FCS commonly presents with spontaneous pancreatitis in the first decade of life as a result of the degree of TG elevation. In contrast, FHTG and dysbetalipoproteinemia usually require a secondary risk factor to incite pancreatitis in adolescence (42, 50).

HTG accounts for 1-4% of cases of acute pancreatitis (91). Though the exact mechanism of inciting pancreatitis is unknown, TG-rich chylomicrons are thought to impair circulatory flow in capillary beds of the pancreas causing ischemia and triggering an inflammatory response (11, 12). HTG is the most common cause of pancreatitis not due to gallstones or alcohol abuse (1, 2, 55, 92).

Pancreatitis generally occurs when TG levels exceed 1000-1500 mg/dL (93, 94) but TG between 200-1000 mg/dL can be seen in the early stages of acute pancreatitis of any etiology (95, 96).
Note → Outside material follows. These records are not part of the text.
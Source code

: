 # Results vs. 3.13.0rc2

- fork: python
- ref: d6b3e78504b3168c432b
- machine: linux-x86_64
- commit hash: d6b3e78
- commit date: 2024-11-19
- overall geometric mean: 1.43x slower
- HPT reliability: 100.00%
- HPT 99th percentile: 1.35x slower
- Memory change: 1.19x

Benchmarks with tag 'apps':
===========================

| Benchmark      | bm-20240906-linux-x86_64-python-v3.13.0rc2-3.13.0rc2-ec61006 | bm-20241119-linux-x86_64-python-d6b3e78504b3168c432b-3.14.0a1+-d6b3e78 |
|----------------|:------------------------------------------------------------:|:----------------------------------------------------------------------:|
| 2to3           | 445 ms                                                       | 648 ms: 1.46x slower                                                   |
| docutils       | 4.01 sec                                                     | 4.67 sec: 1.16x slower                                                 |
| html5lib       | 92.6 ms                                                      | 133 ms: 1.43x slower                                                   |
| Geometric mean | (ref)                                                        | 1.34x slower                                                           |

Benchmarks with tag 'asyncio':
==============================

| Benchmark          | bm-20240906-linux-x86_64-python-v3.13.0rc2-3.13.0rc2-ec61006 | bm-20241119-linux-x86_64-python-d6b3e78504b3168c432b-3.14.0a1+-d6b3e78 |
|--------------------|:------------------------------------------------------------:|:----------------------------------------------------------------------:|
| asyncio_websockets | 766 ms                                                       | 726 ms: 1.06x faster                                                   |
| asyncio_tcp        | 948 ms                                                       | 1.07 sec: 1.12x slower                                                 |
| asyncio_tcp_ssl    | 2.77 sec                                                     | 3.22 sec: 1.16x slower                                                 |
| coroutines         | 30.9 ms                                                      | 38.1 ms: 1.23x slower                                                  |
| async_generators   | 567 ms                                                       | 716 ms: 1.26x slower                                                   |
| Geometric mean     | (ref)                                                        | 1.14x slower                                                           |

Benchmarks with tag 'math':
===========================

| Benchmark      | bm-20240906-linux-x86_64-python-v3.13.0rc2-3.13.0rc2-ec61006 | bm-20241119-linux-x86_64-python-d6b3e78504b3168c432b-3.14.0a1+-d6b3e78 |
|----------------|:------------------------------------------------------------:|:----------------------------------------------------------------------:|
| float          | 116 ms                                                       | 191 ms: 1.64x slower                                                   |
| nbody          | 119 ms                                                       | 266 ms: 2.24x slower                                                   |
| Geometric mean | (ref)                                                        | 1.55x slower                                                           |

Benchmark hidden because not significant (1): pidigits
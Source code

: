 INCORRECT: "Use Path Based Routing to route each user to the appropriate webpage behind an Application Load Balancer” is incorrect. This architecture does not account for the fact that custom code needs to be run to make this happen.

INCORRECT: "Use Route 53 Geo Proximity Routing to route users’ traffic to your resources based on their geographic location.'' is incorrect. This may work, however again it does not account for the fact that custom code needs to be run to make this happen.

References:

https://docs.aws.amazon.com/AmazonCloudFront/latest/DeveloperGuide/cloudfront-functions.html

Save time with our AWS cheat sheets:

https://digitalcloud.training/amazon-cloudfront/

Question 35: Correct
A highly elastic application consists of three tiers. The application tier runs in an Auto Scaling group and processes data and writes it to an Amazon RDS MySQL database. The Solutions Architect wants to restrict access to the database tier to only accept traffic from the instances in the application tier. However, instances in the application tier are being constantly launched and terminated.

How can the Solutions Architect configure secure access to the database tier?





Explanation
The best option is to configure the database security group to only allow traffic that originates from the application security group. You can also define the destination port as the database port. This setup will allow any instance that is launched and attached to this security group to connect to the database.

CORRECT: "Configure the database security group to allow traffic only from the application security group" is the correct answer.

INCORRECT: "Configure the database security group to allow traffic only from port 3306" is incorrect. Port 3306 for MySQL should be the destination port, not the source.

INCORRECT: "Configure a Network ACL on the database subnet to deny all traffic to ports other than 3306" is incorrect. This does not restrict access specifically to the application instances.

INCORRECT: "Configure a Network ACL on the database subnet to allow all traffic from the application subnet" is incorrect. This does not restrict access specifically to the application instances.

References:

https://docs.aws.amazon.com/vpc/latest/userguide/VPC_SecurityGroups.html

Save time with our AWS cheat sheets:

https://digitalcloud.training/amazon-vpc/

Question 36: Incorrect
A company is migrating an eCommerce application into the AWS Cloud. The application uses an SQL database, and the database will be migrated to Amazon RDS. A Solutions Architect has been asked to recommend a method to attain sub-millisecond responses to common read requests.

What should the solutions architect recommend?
The risk of developing acute pancreatitis with serum TG >1000 and >2000 mg/dL is 5% and 10% to 20%, respectively (94). The presentation of pancreatitis usually includes abdominal pain, vomiting, and ileus (97). When the diagnosis is suspected, serum TG levels should be measured since elevated concentrations in the blood can diminish rapidly. Thus, a delay in obtaining TG concentration may lead to falsely low levels. Prevention of pancreatitis relies on consistent TG lowering. Lowering levels to < 500 mg/dL effectively prevents recurrences of pancreatitis in most affected individuals (94). Prevention of pancreatitis is crucial since mortality from pancreatitis can be as high as 20% (98).

CONCLUSIONS

Identification of genetic causes of severe HTG in pediatric patients is important given the risk for pancreatitis and/or early CVD. Lifestyle modification is central to prevention, but often is not sufficient. While medications can be helpful in lowering TG, in some disorders they have no benefit. Novel therapies may be on the horizon. Whether these therapies will be beneficial in treating primary disorders of HTG in children and adolescents and their associated complications remains to be seen.